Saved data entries
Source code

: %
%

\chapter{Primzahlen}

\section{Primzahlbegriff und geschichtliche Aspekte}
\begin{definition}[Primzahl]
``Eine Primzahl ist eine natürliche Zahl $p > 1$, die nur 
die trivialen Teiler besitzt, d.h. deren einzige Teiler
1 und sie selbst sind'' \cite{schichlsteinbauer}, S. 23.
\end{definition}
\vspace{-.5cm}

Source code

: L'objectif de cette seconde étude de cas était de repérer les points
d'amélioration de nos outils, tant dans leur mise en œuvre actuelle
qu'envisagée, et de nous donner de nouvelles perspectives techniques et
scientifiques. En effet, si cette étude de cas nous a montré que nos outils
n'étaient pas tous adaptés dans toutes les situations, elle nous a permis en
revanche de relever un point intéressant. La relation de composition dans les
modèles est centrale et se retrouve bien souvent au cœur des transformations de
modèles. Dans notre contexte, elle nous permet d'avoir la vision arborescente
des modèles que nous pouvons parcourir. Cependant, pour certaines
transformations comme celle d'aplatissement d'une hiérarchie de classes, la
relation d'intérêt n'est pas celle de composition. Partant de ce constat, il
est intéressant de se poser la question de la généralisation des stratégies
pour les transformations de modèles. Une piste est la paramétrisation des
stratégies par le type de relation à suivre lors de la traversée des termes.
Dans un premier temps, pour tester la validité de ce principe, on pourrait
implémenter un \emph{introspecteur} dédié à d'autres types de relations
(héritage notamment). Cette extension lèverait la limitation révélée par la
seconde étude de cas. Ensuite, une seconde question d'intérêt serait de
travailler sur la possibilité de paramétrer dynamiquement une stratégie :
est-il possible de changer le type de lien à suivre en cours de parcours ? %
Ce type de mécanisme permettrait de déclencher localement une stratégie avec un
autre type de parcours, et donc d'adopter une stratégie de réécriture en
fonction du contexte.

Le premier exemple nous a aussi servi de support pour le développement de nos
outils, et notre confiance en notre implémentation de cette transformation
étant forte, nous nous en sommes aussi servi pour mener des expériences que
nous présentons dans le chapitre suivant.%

Work instructions
Search the entries for the word "definition". Copy each line where it appears.

Your response
\begin{definition}[Primzahl]
\end{definition}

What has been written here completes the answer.